3) Pressure has been building on Hillary to withdraw gracefully if she lost EITHER Texas or Ohio. Bill Clinton said she needed to win both; Chelsea Clinton said she needed to win both; James Carville said she needed to win both; and the delegate math clearly shows that she needs, not just to win both states, but to win them by 5- to 8-point margins to make any significant inroads into Obama's delegate count.

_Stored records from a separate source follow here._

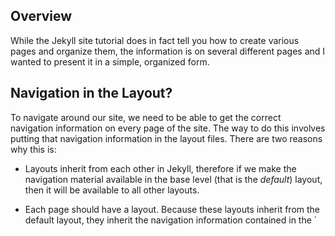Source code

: ## Overview

While the Jekyll site tutorial does in fact tell you how to create
various pages and organize them, the information is on several different
pages and I wanted to present it in a simple, organized form.

## Navigation in the Layout?

To navigate around our site, we need to be able to get the correct
navigation information on every page of the site. The way to do this
involves putting that navigation information in the layout files. There
are two reasons why this is:

- Layouts inherit from each other in Jekyll, therefore if we make the
  navigation material available in the base level (that is the
  *default*) layout, then it will be available to all other layouts. 

- Each page should have a layout. Because these layouts inherit from the
  default layout, they inherit the navigation information contained in
  the `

Contesting one or both states' elections tonight (and I do mean both -- legal action in Ohio is the other shoe I'm waiting to drop) is a good way for her to stall while she continues to run the (increasingly effective) negative campaign she's been running against Obama for the past few weeks, and to try again for a big win in another large state, like Pennsylvania -- or even as an excuse to string things out all the way to the Convention in August, when she'll try to leverage superdelegates and the Michigan/Ohio contingents into a brokered victory that upsets the popular vote.
The big thing to remember: this isn't just a press conference about some election irregularities; it isn't more negative campaigning against Obama; it's the first salvo of all-out war, and I'm absolutely sure it's Step One of a full-fledged plan to stall Obama's clearly winning the nomination at least until the Pennsylvania primary and probably until the Democratic National Convention in Denver in August, where Clinton intends to manipulate superdelegates and the Michigan and Florida delegations into a nomination victory that overrides the popular vote. I only hope the mainstream media understands the big picture, or at least has a glimmer of good old fashioned journalistic cynicism, instead of doing Clinton the unearned favor of reporting it at face value.

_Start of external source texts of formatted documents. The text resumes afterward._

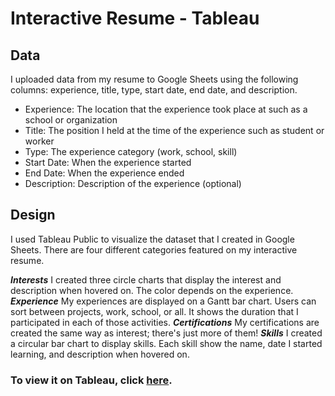 # Interactive Resume - Tableau

## Data
I uploaded data from my resume to Google Sheets using the following columns: experience, title, type, start date, end date, and description. 
- Experience: The location that the experience took place at such as a school or organization
- Title: The position I held at the time of the experience such as student or worker
- Type: The experience category (work, school, skill)
- Start Date: When the experience started
- End Date: When the experience ended
- Description: Description of the experience (optional)

## Design
I used Tableau Public to visualize the dataset that I created in Google Sheets. There are four different categories featured on my interactive resume.

**_Interests_**
I created three circle charts that display the interest and description when hovered on. The color depends on the experience.
**_Experience_**
My experiences are displayed on a  Gantt bar chart. Users can sort between projects, work, school, or all. It shows the duration that I participated in each of those activities.
**_Certifications_**
My certifications are created the same way as interest; there's just more of them!
**_Skills_**
I created a circular bar chart to display skills. Each skill show the name, date I started learning, and description when hovered on.


### To view it on Tableau, click [here](https://public.tableau.com/views/SarahGraddy-InteractiveResume/InteractiveResume?:language=en-US&:display_count=n&:origin=viz_share_link).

Update: early media reports coming in. In no particular order: The Oregonian; Wall Street Journal; Slate (conference call transcript); MSNBC; Washington Post (Obama's representative was very reasonable on the conference call, by the way -- not like it sounds); Update 3/5: CNN (election results, laudably NOT biting on Clinton's presser yesterday). Question remains: since it IS about the delegate count, and Clinton's "comeback" yesterday didn't really eat into Obama's delegate lead, will she still go on the warpath over the TX caucuses? Even if she decides to sit pat for now, we're going to see repeats of the lawyers-guns-and-money approach to every close contest from here on out, and to the Convention -- which means a drawn-out primary season, more negative campaigning from her side, more boosts to McCain as the Dems tear themselves apart, and very possibly a Republican victory in November.
As I said, I'll flesh this out, but wanted to put the news out there a.s.a.p.